Description of the task
Within the records below is a range that opens at the line with "A visual representation" and closes at the line with "deep within several". Return that range word for word, both ends included, and only that range.

Top of Excerpted records

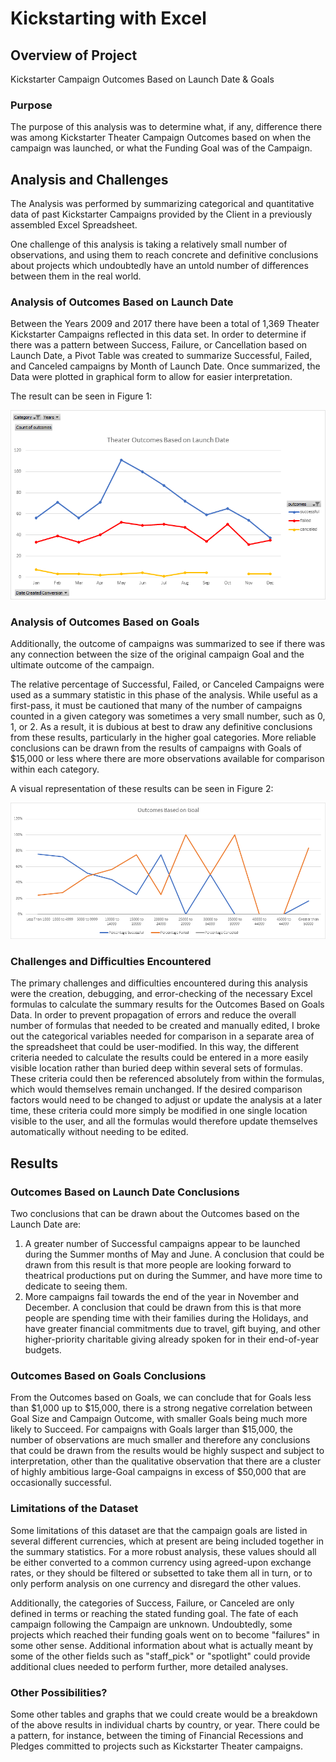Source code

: # Kickstarting with Excel

## Overview of Project

Kickstarter Campaign Outcomes Based on Launch Date & Goals

### Purpose

The purpose of this analysis was to determine what, if any, difference
there was among Kickstarter Theater Campaign Outcomes based on when
the campaign was launched, or what the Funding Goal was of the Campaign.

## Analysis and Challenges

The Analysis was performed by summarizing categorical and quantitative data
of past Kickstarter Campaigns provided by the Client in a previously assembled Excel Spreadsheet.

One challenge of this analysis is taking a relatively small number of observations, and using them
to reach concrete and definitive conclusions about projects which undoubtedly have an untold number of differences
between them in the real world.

### Analysis of Outcomes Based on Launch Date

Between the Years 2009 and 2017 there have been a total of 1,369 Theater Kickstarter Campaigns
reflected in this data set. In order to determine if there was a pattern between Success, Failure, or Cancellation
based on Launch Date, a Pivot Table was created to summarize Successful, Failed, and Canceled campaigns
by Month of Launch Date. Once summarized, the Data were plotted in graphical form to allow for easier
interpretation.

The result can be seen in Figure 1:

![Figure 1](resources/Theater_Outcomes_vs_Launch.png)

### Analysis of Outcomes Based on Goals

Additionally, the outcome of campaigns was summarized to see if there was any connection between the size
of the original campaign Goal and the ultimate outcome of the campaign.

The relative percentage of Successful, Failed, or Canceled Campaigns were used as a summary statistic in
this phase of the analysis. While useful as a first-pass, it must be cautioned that many of the number of
campaigns counted in a given category was sometimes a very small number, such as 0, 1, or 2. As a result,
it is dubious at best to draw any definitive conclusions from these results, particularly in the higher
goal categories. More reliable conclusions can be drawn from the results of campaigns with Goals of $15,000
or less where there are more observations available for comparison within each category.

A visual representation of these results can be seen in Figure 2:

![Figure 2](resources/Outcomes_vs_Goals.png)

### Challenges and Difficulties Encountered

The primary challenges and difficulties encountered during this analysis were the creation, debugging, and error-checking
of the necessary Excel formulas to calculate the summary results for the Outcomes Based on Goals Data. In order to prevent
propagation of errors and reduce the overall number of formulas that needed to be created and manually edited, I broke out
the categorical variables needed for comparison in a separate area of the spreadsheet that could be user-modified. In this way,
the different criteria needed to calculate the results could be entered in a more easily visible location rather than buried
deep within several sets of formulas. These criteria could then be referenced absolutely from within the formulas, which would
themselves remain unchanged. If the desired comparison factors would need to be changed to adjust or update the analysis at a later
time, these criteria could more simply be modified in one single location visible to the user, and all the formulas would therefore
update themselves automatically without needing to be edited.

## Results

### Outcomes Based on Launch Date Conclusions

Two conclusions that can be drawn about the Outcomes based on the Launch Date are:

1. A greater number of Successful campaigns appear to be launched during the Summer
months of May and June. A conclusion that could be drawn from this result is that more people are looking forward
to theatrical productions put on during the Summer, and have more time to dedicate to seeing them.
2. More campaigns fail towards the end of the year in November and December. A conclusion that could be drawn from this is
that more people are spending time with their families during the Holidays, and have greater financial commitments due to travel,
gift buying, and other higher-priority charitable giving already spoken for in their end-of-year budgets.

### Outcomes Based on Goals Conclusions

From the Outcomes based on Goals, we can conclude that for Goals less than $1,000 up to $15,000, there is a strong
negative correlation between Goal Size and Campaign Outcome, with smaller Goals being much more likely to Succeed.
For campaigns with Goals larger than $15,000, the number of observations are much smaller and therefore any
conclusions that could be drawn from the results would be highly suspect and subject to interpretation, other than
the qualitative observation that there are a cluster of highly ambitious large-Goal campaigns in excess of $50,000
that are occasionally successful.

### Limitations of the Dataset

Some limitations of this dataset are that the campaign goals are listed in several different currencies, which at
present are being included together in the summary statistics. For a more robust analysis, these values should all
be either converted to a common currency using agreed-upon exchange rates, or they should be filtered or subsetted
to take them all in turn, or to only perform analysis on one currency and disregard the other values.

Additionally, the categories of Success, Failure, or Canceled are only defined in terms or reaching the stated
funding goal. The fate of each campaign following the Campaign are unknown. Undoubtedly, some projects which
reached their funding goals went on to become "failures" in some other sense. Additional information about what
is actually meant by some of the other fields such as "staff_pick" or "spotlight" could provide additional
clues needed to perform further, more detailed analyses.

### Other Possibilities?

Some other tables and graphs that we could create would be a breakdown of the above results in individual
charts by country, or year. There could be a pattern, for instance, between the timing of Financial Recessions and Pledges
committed to projects such as Kickstarter Theater campaigns.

Bottom of Excerpted records

Expected output
A visual representation of these results can be seen in Figure 2:

![Figure 2](resources/Outcomes_vs_Goals.png)

### Challenges and Difficulties Encountered

The primary challenges and difficulties encountered during this analysis were the creation, debugging, and error-checking
of the necessary Excel formulas to calculate the summary results for the Outcomes Based on Goals Data. In order to prevent
propagation of errors and reduce the overall number of formulas that needed to be created and manually edited, I broke out
the categorical variables needed for comparison in a separate area of the spreadsheet that could be user-modified. In this way,
the different criteria needed to calculate the results could be entered in a more easily visible location rather than buried
deep within several sets of formulas. These criteria could then be referenced absolutely from within the formulas, which would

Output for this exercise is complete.